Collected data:

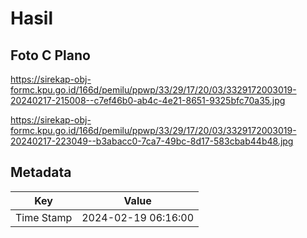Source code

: # Hasil

## Foto C Plano

https://sirekap-obj-formc.kpu.go.id/166d/pemilu/ppwp/33/29/17/20/03/3329172003019-20240217-215008--c7ef46b0-ab4c-4e21-8651-9325bfc70a35.jpg

https://sirekap-obj-formc.kpu.go.id/166d/pemilu/ppwp/33/29/17/20/03/3329172003019-20240217-223049--b3abacc0-7ca7-49bc-8d17-583cbab44b48.jpg


## Metadata

| Key        | Value               |
| ---------- | ------------------- |
| Time Stamp | 2024-02-19 06:16:00 |



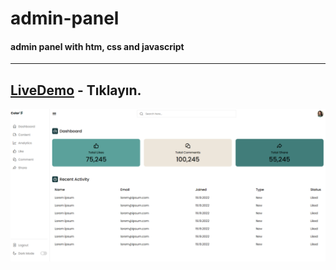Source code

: # admin-panel
#### admin panel with htm, css and javascript
-----
[LiveDemo](https://spiffy-tarsier-9fc8dd.netlify.app/) - Tıklayın.
------
![alt text](https://github.com/ipekulfetkaylan/admin-panel/blob/main/readMe-images/admin-panel.png)
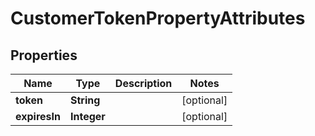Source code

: 

# CustomerTokenPropertyAttributes


## Properties

| Name | Type | Description | Notes |
|------------ | ------------- | ------------- | -------------|
|**token** | **String** |  |  [optional] |
|**expiresIn** | **Integer** |  |  [optional] |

__Exercise aim__
Review the entries above and return every line where "panel" appears.

__Answer section__
: # admin-panel
#### admin panel with htm, css and javascript
![alt text](https://github.com/ipekulfetkaylan/admin-panel/blob/main/readMe-images/admin-panel.png)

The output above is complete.